[Records excerpted from a collection]
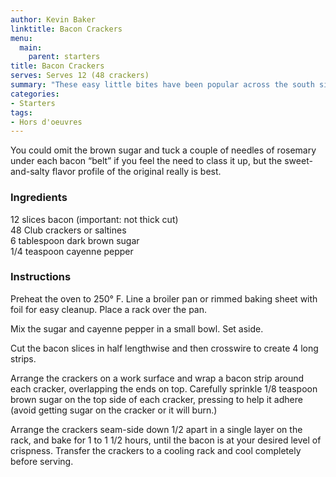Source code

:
 ```yaml
---
author: Kevin Baker
linktitle: Bacon Crackers
menu:
  main:
    parent: starters
title: Bacon Crackers
serves: Serves 12 (48 crackers)
summary: "These easy little bites have been popular across the south since the 1950’s. They’re not exactly fancy, but they’re addictively good.  "
categories:
- Starters
tags: 
- Hors d'oeuvres 
---
```

You could omit the brown sugar and tuck a couple of needles of rosemary under each bacon “belt” if you feel the need to class it up, but the sweet-and-salty flavor profile of the original really is best.

### Ingredients

<div class="ingredient-list">

12 slices bacon (important: not thick cut)  
48 Club crackers or saltines  
6 tablespoon dark brown sugar  
1/4 teaspoon cayenne pepper  

</div>

### Instructions

Preheat the oven to 250° F. Line a broiler pan or rimmed baking sheet with foil for easy cleanup. Place a rack over the pan.

Mix the sugar and cayenne pepper in a small bowl. Set aside.

Cut the bacon slices in half lengthwise and then crosswire to create 4 long strips.

Arrange the crackers on a work surface and wrap a bacon strip around each cracker, overlapping the ends on top.  Carefully sprinkle 1/8 teaspoon brown sugar on the top side of each cracker, pressing to help it adhere (avoid getting sugar on the cracker or it will burn.)

Arrange the crackers seam-side down 1/2 apart in a single layer on the rack, and bake for 1 to 1 1/2 hours, until the bacon is at your desired level of crispness. Transfer the crackers to a cooling rack and cool completely before serving.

* Your goal *
The answer must consist of every line from the entries above that contains "teaspoon".

* Task solution *
1/4 teaspoon cayenne pepper  
Arrange the crackers on a work surface and wrap a bacon strip around each cracker, overlapping the ends on top.  Carefully sprinkle 1/8 teaspoon brown sugar on the top side of each cracker, pressing to help it adhere (avoid getting sugar on the cracker or it will burn.)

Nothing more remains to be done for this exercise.